Para este sabio, ciencias humanas y naturales no reñían con la filosofía –amén de que tenía claro el sentido etimológico de la filosofía (“amor a la sabiduría”). Creía, además, que la filosofía, entre las demás disciplinas, nos “enseña a vivir”. No redujo tampoco el concepto de filosofía a la metafísica, la teoría del conocimiento, la filosofía moral o política. “Filosofar es aprender a vivir, no a morir”, dijo. Abogó, como el hedonista Epicuro, por la alegría de vivir y la felicidad, en aras de disipar la tristeza. Y esto se alcanza, a través de la filosofía, pues solo ella nos enseña a prepararnos para la muerte, entendida esta como parte de la vida. Hay en Montaigne una especie de epicureísmo heterodoxo, que reside en la filosofía de vivir felizmente, hedónicamente.

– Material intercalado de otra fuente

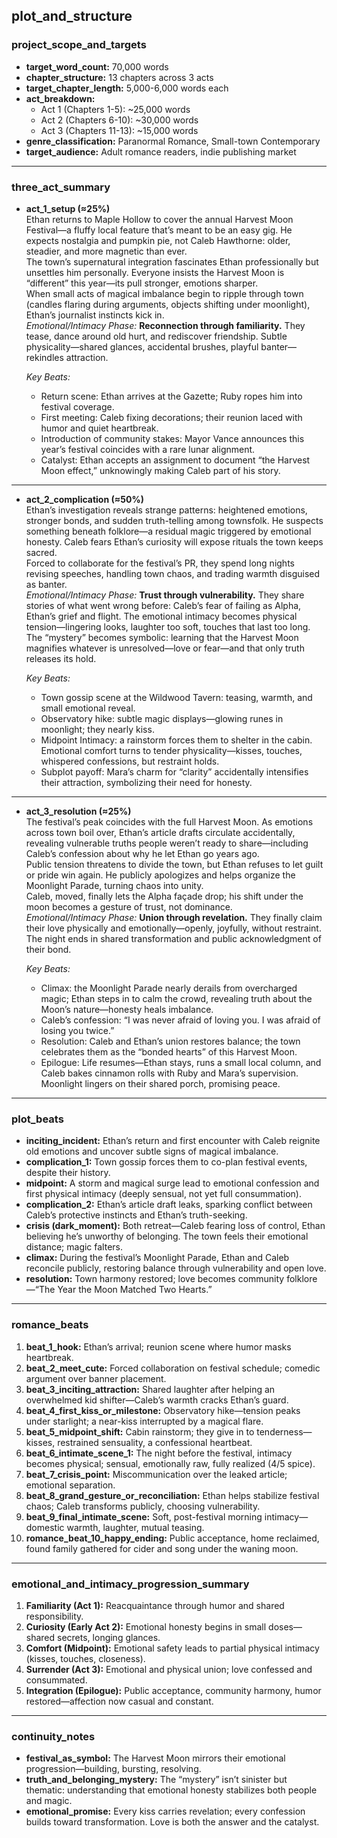 ## plot_and_structure

### project_scope_and_targets
* **target_word_count:** 70,000 words
* **chapter_structure:** 13 chapters across 3 acts
* **target_chapter_length:** 5,000-6,000 words each
* **act_breakdown:** 
  - Act 1 (Chapters 1-5): ~25,000 words
  - Act 2 (Chapters 6-10): ~30,000 words  
  - Act 3 (Chapters 11-13): ~15,000 words
* **genre_classification:** Paranormal Romance, Small-town Contemporary
* **target_audience:** Adult romance readers, indie publishing market

---

### three_act_summary

* **act_1_setup (≈25%)**  
  Ethan returns to Maple Hollow to cover the annual Harvest Moon Festival—a fluffy local feature that’s meant to be an easy gig. He expects nostalgia and pumpkin pie, not Caleb Hawthorne: older, steadier, and more magnetic than ever.  
  The town’s supernatural integration fascinates Ethan professionally but unsettles him personally. Everyone insists the Harvest Moon is “different” this year—its pull stronger, emotions sharper.  
  When small acts of magical imbalance begin to ripple through town (candles flaring during arguments, objects shifting under moonlight), Ethan’s journalist instincts kick in.  
  *Emotional/Intimacy Phase:* **Reconnection through familiarity.** They tease, dance around old hurt, and rediscover friendship. Subtle physicality—shared glances, accidental brushes, playful banter—rekindles attraction.

  *Key Beats:*  
  - Return scene: Ethan arrives at the Gazette; Ruby ropes him into festival coverage.  
  - First meeting: Caleb fixing decorations; their reunion laced with humor and quiet heartbreak.  
  - Introduction of community stakes: Mayor Vance announces this year’s festival coincides with a rare lunar alignment.  
  - Catalyst: Ethan accepts an assignment to document “the Harvest Moon effect,” unknowingly making Caleb part of his story.  

---

* **act_2_complication (≈50%)**  
  Ethan’s investigation reveals strange patterns: heightened emotions, stronger bonds, and sudden truth-telling among townsfolk. He suspects something beneath folklore—a residual magic triggered by emotional honesty. Caleb fears Ethan’s curiosity will expose rituals the town keeps sacred.  
  Forced to collaborate for the festival’s PR, they spend long nights revising speeches, handling town chaos, and trading warmth disguised as banter.  
  *Emotional/Intimacy Phase:* **Trust through vulnerability.** They share stories of what went wrong before: Caleb’s fear of failing as Alpha, Ethan’s grief and flight. The emotional intimacy becomes physical tension—lingering looks, laughter too soft, touches that last too long.  
  The “mystery” becomes symbolic: learning that the Harvest Moon magnifies whatever is unresolved—love or fear—and that only truth releases its hold.

  *Key Beats:*  
  - Town gossip scene at the Wildwood Tavern: teasing, warmth, and small emotional reveal.  
  - Observatory hike: subtle magic displays—glowing runes in moonlight; they nearly kiss.  
  - Midpoint Intimacy: a rainstorm forces them to shelter in the cabin. Emotional comfort turns to tender physicality—kisses, touches, whispered confessions, but restraint holds.  
  - Subplot payoff: Mara’s charm for “clarity” accidentally intensifies their attraction, symbolizing their need for honesty.  

---

* **act_3_resolution (≈25%)**  
  The festival’s peak coincides with the full Harvest Moon. As emotions across town boil over, Ethan’s article drafts circulate accidentally, revealing vulnerable truths people weren’t ready to share—including Caleb’s confession about why he let Ethan go years ago.  
  Public tension threatens to divide the town, but Ethan refuses to let guilt or pride win again. He publicly apologizes and helps organize the Moonlight Parade, turning chaos into unity.  
  Caleb, moved, finally lets the Alpha façade drop; his shift under the moon becomes a gesture of trust, not dominance.  
  *Emotional/Intimacy Phase:* **Union through revelation.** They finally claim their love physically and emotionally—openly, joyfully, without restraint. The night ends in shared transformation and public acknowledgment of their bond.  

  *Key Beats:*  
  - Climax: the Moonlight Parade nearly derails from overcharged magic; Ethan steps in to calm the crowd, revealing truth about the Moon’s nature—honesty heals imbalance.  
  - Caleb’s confession: “I was never afraid of loving you. I was afraid of losing you twice.”  
  - Resolution: Caleb and Ethan’s union restores balance; the town celebrates them as the “bonded hearts” of this Harvest Moon.  
  - Epilogue: Life resumes—Ethan stays, runs a small local column, and Caleb bakes cinnamon rolls with Ruby and Mara’s supervision. Moonlight lingers on their shared porch, promising peace.

---

### plot_beats

* **inciting_incident:** Ethan’s return and first encounter with Caleb reignite old emotions and uncover subtle signs of magical imbalance.  
* **complication_1:** Town gossip forces them to co-plan festival events, despite their history.  
* **midpoint:** A storm and magical surge lead to emotional confession and first physical intimacy (deeply sensual, not yet full consummation).  
* **complication_2:** Ethan’s article draft leaks, sparking conflict between Caleb’s protective instincts and Ethan’s truth-seeking.  
* **crisis (dark_moment):** Both retreat—Caleb fearing loss of control, Ethan believing he’s unworthy of belonging. The town feels their emotional distance; magic falters.  
* **climax:** During the festival’s Moonlight Parade, Ethan and Caleb reconcile publicly, restoring balance through vulnerability and open love.  
* **resolution:** Town harmony restored; love becomes community folklore—“The Year the Moon Matched Two Hearts.”

---

### romance_beats

1. **beat_1_hook:** Ethan’s arrival; reunion scene where humor masks heartbreak.  
2. **beat_2_meet_cute:** Forced collaboration on festival schedule; comedic argument over banner placement.  
3. **beat_3_inciting_attraction:** Shared laughter after helping an overwhelmed kid shifter—Caleb’s warmth cracks Ethan’s guard.  
4. **beat_4_first_kiss_or_milestone:** Observatory hike—tension peaks under starlight; a near-kiss interrupted by a magical flare.  
5. **beat_5_midpoint_shift:** Cabin rainstorm; they give in to tenderness—kisses, restrained sensuality, a confessional heartbeat.  
6. **beat_6_intimate_scene_1:** The night before the festival, intimacy becomes physical; sensual, emotionally raw, fully realized (4/5 spice).  
7. **beat_7_crisis_point:** Miscommunication over the leaked article; emotional separation.  
8. **beat_8_grand_gesture_or_reconciliation:** Ethan helps stabilize festival chaos; Caleb transforms publicly, choosing vulnerability.  
9. **beat_9_final_intimate_scene:** Soft, post-festival morning intimacy—domestic warmth, laughter, mutual teasing.  
10. **romance_beat_10_happy_ending:** Public acceptance, home reclaimed, found family gathered for cider and song under the waning moon.

---

### emotional_and_intimacy_progression_summary

1. **Familiarity (Act 1):** Reacquaintance through humor and shared responsibility.  
2. **Curiosity (Early Act 2):** Emotional honesty begins in small doses—shared secrets, longing glances.  
3. **Comfort (Midpoint):** Emotional safety leads to partial physical intimacy (kisses, touches, closeness).  
4. **Surrender (Act 3):** Emotional and physical union; love confessed and consummated.  
5. **Integration (Epilogue):** Public acceptance, community harmony, humor restored—affection now casual and constant.

---

### continuity_notes
* **festival_as_symbol:** The Harvest Moon mirrors their emotional progression—building, bursting, resolving.  
* **truth_and_belonging_mystery:** The “mystery” isn’t sinister but thematic: understanding that emotional honesty stabilizes both people and magic.  
* **emotional_promise:** Every kiss carries revelation; every confession builds toward transformation. Love is both the answer and the catalyst.
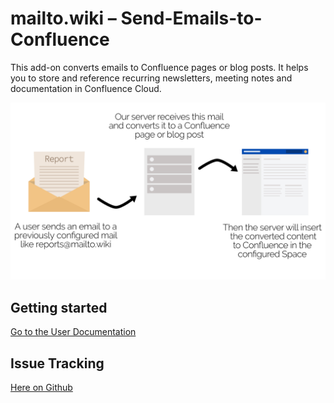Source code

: # mailto.wiki – Send-Emails-to-Confluence

This add-on converts emails to Confluence pages or blog posts. It helps you to store and reference recurring newsletters, meeting notes and documentation in Confluence Cloud.

![Plugin Explanation](Flow.png)

## Getting started

[Go to the User Documentation](https://github.com/craft-coders/mailto.wiki-Send-Emails-to-Confluence/wiki)


## Issue Tracking

[Here on Github](https://github.com/craft-coders/mailto.wiki-Send-Emails-to-Confluence/issues)
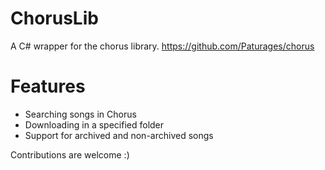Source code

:# ChorusLib
A C# wrapper for the chorus library. https://github.com/Paturages/chorus

# Features

  - Searching songs in Chorus
  - Downloading in a specified folder
  - Support for archived and non-archived songs

Contributions are welcome :)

Montaigne, como buen filósofo, compara la poesía con la filosofía, su madre nutricia. “La filosofía no es más que una poesía sofisticada”, dijo. De ahí que leyera a los poetas latinos -a quienes citaba- y que amara a la poesía. La filosofía no miente, ya que se fundamenta en la sinceridad y la verdad. Nació de la poesía, y duermen en habitaciones contiguas. Viven en una histórica querella, pero se atraen y se retroalimentan, recíprocamente. En ese sentido, Montaigne, aunque escéptico, creía en la verdad de la filosofía: la amó, por tanto, fue un filósofo moral, que buscó la verdad en el pensamiento. Predicó, ante todo, el amor a la verdad, y esto le confiere grandeza moral y pedagógica a sus Ensayos. Fue un relativista, y ese relativismo ético le impidió caer en los laberintos del escepticismo, el nihilismo o el dogmatismo. En tal virtud, fue un humanista clásico, cuyos ensayos merodearon, en cierto modo, en la psicología, la antropología y la historia, por lo que podría ser, a un tiempo, un pensador inclasificable: un psicólogo, un etnólogo, un historiador, un antropólogo o un filósofo
Montaigne, en su época, fue un combatiente de los dogmatismos y los fanatismos religiosos y políticos. De ahí su actualidad como intelectual crítico de la intolerancia –al igual que Voltaire. Defendió la filosofía moral como arma, tras la búsqueda de la felicidad, en el marco de la verdad. Sus ensayos son, así, lección de vida, sabiduría y autenticidad. Para un intelectual y un filósofo, leer los Ensayos de Michel de Montaigne es un imperativo ético y existencial. Concibió el filosofar como un fervor vital, y de ahí que sintamos un estado de placer al leer sus Ensayos, y, desde luego, una pasión de vivir, ya que Montaigne nos enseña no solo a vivir sino, desde luego, a pensar. Este sería el mayor elogio a la filosofía como estilo de vida y de pensamiento. Nietzsche lo dijo mejor sobre Montaigne: “¡Verdaderamente, que un hombre semejante haya escrito ha aumentado el placer de vivir en esta tierra!” Espero que los filósofos lean a Montaigne como a un filósofo, y que los escritores lo hagan, éticamente.